Saved data entries
....

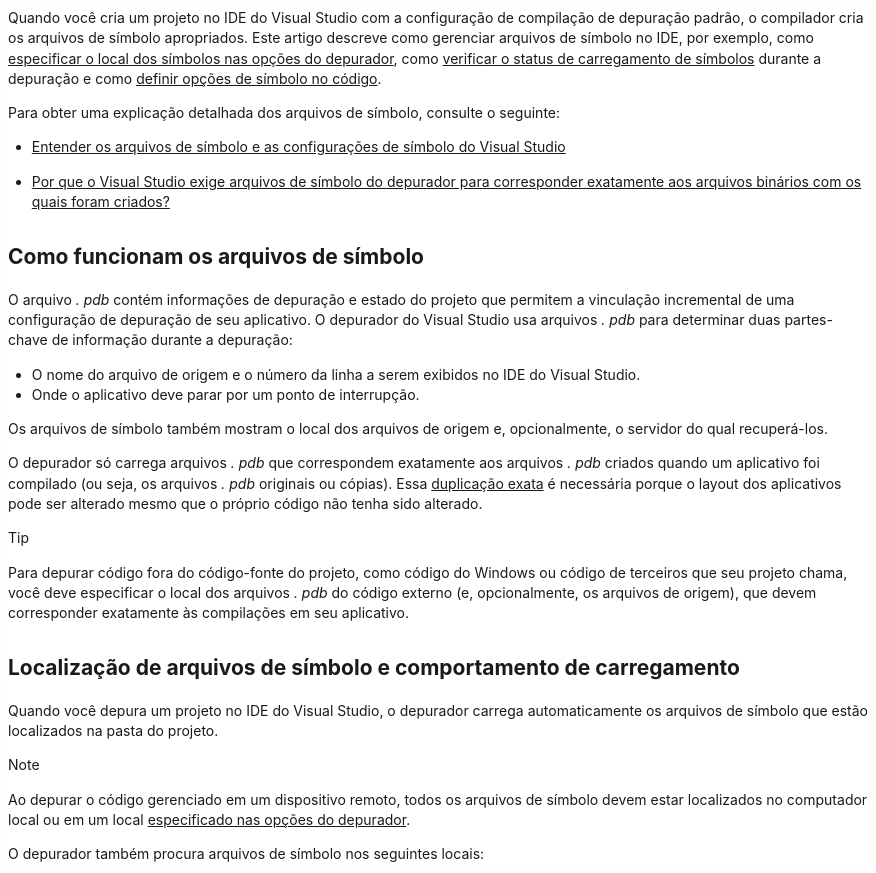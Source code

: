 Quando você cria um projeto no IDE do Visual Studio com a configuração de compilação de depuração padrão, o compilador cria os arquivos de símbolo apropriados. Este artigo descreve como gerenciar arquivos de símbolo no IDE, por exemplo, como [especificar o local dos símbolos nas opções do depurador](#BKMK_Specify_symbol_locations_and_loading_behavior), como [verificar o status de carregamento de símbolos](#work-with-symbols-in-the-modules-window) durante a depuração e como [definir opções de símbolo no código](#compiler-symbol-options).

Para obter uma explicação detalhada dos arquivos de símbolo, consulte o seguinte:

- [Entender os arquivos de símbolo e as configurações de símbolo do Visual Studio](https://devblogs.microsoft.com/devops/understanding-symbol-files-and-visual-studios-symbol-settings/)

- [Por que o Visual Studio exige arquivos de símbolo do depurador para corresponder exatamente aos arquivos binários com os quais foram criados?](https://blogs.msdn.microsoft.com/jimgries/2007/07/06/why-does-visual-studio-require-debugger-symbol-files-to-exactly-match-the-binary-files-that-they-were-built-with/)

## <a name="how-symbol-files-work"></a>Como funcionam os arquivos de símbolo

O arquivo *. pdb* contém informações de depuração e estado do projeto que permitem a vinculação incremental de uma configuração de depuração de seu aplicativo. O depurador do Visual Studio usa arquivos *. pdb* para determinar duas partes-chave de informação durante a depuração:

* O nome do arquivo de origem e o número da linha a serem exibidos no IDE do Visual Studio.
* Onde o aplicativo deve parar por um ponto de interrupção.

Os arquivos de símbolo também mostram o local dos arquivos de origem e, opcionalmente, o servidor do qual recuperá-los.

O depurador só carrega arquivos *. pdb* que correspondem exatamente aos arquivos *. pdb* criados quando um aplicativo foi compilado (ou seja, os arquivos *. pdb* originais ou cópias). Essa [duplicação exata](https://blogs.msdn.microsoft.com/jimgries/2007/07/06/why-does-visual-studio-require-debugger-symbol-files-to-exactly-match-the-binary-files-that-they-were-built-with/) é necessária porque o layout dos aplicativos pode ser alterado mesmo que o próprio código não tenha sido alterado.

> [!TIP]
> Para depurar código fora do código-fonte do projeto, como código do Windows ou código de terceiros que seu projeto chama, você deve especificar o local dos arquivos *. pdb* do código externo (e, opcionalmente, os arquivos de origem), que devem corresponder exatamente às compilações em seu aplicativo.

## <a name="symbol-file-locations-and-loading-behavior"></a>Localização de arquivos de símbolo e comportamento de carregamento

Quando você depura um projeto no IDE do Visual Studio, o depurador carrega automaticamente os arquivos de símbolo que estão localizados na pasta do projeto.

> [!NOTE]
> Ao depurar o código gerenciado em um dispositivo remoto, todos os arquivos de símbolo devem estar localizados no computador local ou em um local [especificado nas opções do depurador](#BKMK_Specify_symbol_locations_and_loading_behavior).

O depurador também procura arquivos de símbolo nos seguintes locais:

....

● **What the task asks**:
Using the records above, report each line that contains the word "também" by copying it.

● **Exercise answer**:
Os arquivos de símbolo também mostram o local dos arquivos de origem e, opcionalmente, o servidor do qual recuperá-los.
O depurador também procura arquivos de símbolo nos seguintes locais:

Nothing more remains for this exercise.